I bought the first one several years ago in a drugstore in Alexandria, Virginia. At 77¢, it was the least pretentious bound notebook I could find. At the time, I didn’t know I was starting a journal. I only knew I needed a place to organize my thoughts.
Before then, I had written ideas on any convenient scrap of paper—on the backs of tithing slips, on church programs, in small spaces on calendars. As I lost those bits of paper, I lost my only record of my best insights. The time had come to make them more lasting.
From grade school through high school I had kept diaries, but the small, hand-size pages didn’t allow for long entries. And the word diary on the front seemed too lofty, like the record an explorer would keep of an Antarctic exploration. I wrote only the activities of my life in them, never my thoughts. (A typical entry: “Today I did horrible on my history test, but tonight Mike in my French class called me.”)

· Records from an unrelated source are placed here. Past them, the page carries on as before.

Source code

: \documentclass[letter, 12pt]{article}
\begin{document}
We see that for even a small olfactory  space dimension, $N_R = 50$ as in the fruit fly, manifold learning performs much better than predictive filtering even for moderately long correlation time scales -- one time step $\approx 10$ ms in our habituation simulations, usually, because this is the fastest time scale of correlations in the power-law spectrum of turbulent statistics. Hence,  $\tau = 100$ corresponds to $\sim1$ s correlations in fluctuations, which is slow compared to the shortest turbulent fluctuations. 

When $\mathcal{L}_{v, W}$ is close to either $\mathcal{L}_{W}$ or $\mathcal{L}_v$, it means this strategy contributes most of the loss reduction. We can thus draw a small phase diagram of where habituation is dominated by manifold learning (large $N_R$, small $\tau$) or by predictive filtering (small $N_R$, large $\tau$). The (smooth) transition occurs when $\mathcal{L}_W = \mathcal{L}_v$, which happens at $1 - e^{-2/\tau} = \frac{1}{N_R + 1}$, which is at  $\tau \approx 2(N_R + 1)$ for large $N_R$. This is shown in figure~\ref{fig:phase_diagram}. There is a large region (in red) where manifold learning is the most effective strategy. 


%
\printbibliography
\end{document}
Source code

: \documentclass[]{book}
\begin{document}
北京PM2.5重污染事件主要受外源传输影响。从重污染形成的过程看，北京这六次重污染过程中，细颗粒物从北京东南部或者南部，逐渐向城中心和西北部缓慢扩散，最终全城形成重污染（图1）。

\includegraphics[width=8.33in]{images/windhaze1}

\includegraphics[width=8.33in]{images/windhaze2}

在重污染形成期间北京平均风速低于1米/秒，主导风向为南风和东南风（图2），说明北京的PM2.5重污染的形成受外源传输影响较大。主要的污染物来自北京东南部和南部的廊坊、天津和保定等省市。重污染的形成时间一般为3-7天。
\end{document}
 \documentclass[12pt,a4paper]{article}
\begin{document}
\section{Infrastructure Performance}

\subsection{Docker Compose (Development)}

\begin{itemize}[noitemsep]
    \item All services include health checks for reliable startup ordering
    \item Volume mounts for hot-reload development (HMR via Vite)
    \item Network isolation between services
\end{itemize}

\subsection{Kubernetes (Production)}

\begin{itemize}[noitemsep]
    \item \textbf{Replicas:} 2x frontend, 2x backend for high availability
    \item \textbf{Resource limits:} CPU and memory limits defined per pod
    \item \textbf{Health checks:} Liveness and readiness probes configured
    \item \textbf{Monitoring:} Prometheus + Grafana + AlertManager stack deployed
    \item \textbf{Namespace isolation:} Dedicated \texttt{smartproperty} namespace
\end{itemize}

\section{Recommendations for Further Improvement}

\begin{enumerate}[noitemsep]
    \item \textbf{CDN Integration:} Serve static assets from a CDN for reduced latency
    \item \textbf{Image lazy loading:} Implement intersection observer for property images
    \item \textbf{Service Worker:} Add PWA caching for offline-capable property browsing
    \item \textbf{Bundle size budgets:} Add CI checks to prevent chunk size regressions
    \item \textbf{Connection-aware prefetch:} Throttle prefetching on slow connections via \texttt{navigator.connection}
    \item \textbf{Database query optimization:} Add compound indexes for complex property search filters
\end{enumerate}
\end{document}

There was little emotional substance to those entries, but at least they were entries. Regrettably, as l attended college, I became “too busy” to keep a diary.
Therefore, when I bought the 77¢ notebook, I wasn’t thinking “diary” or “journal.” I was just tired of losing those insights that would make good Sunday School talks. As I wrote in that first notebook, I was fascinated by how easily words came. I began looking forward to writing in my notebook at night. Sometimes during the day I would write myself a note about ideas to record that night. Some mornings I awoke before dawn and wrote fervently for five minutes or even an hour, undisturbed by the need to get up and get dressed. Some nights I wrote several entries; some nights I wrote none.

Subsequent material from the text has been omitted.